Within the data below, find the string "Soit" and return each line where it occurs.

── Entries provided ──

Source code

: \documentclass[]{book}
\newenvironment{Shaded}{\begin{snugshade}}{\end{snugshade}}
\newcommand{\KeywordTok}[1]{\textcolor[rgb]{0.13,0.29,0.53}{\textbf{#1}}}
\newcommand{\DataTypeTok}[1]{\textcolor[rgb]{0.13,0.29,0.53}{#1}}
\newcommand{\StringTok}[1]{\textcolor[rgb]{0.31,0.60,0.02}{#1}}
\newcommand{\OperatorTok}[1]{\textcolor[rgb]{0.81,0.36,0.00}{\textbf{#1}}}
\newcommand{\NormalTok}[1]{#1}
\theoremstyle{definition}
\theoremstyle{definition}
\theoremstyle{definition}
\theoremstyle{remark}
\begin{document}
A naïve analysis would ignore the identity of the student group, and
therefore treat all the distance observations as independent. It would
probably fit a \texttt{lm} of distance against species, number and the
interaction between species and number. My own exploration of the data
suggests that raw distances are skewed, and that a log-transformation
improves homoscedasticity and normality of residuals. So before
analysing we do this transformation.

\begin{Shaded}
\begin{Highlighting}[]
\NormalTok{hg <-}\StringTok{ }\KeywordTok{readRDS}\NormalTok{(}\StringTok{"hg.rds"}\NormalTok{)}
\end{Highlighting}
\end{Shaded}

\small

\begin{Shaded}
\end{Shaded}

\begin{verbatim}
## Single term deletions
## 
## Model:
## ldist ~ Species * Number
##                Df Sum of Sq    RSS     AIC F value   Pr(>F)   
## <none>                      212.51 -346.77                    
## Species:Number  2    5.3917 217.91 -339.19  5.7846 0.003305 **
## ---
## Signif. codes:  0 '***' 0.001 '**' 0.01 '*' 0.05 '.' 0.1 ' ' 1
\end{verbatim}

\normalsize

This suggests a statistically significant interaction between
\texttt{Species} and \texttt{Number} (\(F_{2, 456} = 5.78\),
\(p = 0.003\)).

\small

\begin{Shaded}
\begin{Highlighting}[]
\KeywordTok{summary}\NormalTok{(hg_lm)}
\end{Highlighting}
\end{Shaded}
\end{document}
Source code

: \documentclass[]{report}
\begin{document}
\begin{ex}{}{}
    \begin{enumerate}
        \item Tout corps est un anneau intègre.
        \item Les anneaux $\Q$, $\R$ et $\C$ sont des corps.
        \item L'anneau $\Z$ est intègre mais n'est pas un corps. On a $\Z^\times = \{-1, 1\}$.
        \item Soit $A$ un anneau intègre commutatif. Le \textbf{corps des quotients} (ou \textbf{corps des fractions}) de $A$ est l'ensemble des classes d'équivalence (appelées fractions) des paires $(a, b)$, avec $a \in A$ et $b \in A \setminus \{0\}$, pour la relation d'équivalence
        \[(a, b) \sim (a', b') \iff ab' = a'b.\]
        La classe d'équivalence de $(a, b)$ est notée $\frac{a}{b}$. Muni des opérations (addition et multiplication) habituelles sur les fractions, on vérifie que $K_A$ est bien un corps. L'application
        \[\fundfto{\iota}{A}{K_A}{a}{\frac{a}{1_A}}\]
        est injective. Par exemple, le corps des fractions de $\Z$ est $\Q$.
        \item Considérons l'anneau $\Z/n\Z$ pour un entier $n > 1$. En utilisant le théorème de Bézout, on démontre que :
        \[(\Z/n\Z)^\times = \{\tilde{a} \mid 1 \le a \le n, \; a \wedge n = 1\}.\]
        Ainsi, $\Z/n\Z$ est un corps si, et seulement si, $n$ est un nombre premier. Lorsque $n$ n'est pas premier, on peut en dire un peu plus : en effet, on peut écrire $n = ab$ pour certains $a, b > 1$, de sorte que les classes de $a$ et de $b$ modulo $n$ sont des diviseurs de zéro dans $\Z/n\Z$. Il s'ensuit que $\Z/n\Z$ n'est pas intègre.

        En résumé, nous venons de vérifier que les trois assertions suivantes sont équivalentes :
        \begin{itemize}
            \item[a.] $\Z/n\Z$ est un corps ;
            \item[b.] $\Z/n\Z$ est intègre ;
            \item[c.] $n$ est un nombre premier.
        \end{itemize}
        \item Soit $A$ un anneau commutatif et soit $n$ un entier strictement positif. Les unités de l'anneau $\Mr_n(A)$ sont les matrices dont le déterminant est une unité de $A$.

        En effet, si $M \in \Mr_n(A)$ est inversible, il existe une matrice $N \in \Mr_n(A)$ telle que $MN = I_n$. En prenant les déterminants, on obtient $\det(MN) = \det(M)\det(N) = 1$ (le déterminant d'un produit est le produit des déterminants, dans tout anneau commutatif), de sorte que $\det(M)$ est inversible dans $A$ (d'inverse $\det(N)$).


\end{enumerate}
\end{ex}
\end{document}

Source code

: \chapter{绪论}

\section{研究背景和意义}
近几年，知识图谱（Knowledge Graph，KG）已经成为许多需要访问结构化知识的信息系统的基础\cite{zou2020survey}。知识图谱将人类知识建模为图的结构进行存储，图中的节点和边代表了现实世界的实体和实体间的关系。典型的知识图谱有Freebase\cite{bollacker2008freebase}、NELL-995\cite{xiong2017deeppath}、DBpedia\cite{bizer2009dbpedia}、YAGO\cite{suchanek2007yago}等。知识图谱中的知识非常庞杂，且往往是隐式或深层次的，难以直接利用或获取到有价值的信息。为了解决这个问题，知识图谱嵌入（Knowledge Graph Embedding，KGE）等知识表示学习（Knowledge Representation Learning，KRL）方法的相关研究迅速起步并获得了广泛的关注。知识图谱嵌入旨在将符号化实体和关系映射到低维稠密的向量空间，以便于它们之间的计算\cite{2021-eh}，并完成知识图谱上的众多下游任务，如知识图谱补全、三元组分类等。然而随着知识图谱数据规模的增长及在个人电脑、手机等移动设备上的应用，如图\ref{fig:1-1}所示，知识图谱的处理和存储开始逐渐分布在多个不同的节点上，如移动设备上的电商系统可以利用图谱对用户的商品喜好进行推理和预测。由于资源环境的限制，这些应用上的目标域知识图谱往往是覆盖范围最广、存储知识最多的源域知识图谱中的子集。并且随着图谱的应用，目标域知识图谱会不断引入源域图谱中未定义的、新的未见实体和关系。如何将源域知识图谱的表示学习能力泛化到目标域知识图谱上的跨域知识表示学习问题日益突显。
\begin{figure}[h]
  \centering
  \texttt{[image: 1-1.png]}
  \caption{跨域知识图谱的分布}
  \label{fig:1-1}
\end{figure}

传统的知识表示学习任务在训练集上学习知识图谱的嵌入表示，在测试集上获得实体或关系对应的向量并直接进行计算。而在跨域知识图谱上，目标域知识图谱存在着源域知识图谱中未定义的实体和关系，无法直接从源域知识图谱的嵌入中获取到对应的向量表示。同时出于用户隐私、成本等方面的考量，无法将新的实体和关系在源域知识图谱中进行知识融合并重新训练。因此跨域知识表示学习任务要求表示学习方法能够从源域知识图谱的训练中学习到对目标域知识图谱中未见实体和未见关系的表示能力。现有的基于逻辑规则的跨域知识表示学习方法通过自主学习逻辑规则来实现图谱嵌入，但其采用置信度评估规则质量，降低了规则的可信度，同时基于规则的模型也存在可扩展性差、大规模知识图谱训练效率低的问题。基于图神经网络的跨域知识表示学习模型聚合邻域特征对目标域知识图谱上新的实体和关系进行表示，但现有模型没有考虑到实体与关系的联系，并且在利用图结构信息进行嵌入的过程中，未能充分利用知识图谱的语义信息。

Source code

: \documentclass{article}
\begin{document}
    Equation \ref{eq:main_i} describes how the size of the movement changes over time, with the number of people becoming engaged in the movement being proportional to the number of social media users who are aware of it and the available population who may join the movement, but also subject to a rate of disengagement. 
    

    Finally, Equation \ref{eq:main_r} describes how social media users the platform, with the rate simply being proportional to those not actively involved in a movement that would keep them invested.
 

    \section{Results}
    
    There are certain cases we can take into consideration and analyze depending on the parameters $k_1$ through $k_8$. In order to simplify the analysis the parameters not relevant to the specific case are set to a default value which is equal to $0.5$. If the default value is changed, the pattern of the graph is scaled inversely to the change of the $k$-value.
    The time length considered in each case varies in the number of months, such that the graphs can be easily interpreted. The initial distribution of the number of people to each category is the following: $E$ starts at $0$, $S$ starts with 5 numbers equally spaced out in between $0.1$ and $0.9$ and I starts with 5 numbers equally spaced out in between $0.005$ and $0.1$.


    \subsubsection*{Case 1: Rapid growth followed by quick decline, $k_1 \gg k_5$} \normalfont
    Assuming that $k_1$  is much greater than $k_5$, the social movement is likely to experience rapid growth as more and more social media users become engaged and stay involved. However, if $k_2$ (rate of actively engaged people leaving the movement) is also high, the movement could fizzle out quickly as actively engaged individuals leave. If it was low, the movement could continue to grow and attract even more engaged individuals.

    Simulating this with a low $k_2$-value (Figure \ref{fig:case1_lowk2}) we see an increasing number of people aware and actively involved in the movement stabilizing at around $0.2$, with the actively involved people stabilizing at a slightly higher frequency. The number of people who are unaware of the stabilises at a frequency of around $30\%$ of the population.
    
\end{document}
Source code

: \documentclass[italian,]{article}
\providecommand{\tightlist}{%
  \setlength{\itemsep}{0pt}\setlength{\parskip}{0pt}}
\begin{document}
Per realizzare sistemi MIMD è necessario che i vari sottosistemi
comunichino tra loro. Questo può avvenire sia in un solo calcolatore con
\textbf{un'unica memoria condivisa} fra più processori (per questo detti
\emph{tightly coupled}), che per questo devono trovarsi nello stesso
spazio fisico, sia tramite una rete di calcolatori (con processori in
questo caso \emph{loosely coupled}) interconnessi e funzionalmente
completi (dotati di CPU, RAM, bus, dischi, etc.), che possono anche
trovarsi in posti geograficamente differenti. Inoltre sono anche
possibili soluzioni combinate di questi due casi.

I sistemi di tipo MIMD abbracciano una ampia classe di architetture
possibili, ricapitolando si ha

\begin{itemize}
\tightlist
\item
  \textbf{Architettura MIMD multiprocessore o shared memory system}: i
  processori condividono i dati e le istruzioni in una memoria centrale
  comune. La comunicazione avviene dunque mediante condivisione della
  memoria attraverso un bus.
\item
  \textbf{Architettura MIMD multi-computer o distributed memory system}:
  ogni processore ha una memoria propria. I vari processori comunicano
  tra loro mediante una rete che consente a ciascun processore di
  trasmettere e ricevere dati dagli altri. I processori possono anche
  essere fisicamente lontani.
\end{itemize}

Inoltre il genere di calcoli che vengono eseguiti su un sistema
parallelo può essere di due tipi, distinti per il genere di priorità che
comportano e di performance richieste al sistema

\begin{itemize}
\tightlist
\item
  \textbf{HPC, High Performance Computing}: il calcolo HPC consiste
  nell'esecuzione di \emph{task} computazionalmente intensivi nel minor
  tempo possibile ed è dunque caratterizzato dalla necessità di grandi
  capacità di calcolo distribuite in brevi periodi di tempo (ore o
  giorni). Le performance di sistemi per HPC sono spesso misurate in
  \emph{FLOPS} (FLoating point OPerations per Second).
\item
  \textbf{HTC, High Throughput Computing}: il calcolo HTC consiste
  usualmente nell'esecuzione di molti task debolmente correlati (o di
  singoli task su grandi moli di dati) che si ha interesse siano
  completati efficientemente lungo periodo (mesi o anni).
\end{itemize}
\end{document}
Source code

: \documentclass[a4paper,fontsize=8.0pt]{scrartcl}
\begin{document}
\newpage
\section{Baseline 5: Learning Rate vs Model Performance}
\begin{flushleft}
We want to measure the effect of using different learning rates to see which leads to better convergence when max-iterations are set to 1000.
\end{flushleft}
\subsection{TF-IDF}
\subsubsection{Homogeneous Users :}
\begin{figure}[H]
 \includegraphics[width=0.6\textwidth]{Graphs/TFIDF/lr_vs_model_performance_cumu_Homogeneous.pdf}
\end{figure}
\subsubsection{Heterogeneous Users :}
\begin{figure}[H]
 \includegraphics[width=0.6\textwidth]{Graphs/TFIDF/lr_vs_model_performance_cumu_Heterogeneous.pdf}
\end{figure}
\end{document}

───

# Solution to the problem
        \item Soit $A$ un anneau intègre commutatif. Le \textbf{corps des quotients} (ou \textbf{corps des fractions}) de $A$ est l'ensemble des classes d'équivalence (appelées fractions) des paires $(a, b)$, avec $a \in A$ et $b \in A \setminus \{0\}$, pour la relation d'équivalence
        \item Soit $A$ un anneau commutatif et soit $n$ un entier strictement positif. Les unités de l'anneau $\Mr_n(A)$ sont les matrices dont le déterminant est une unité de $A$.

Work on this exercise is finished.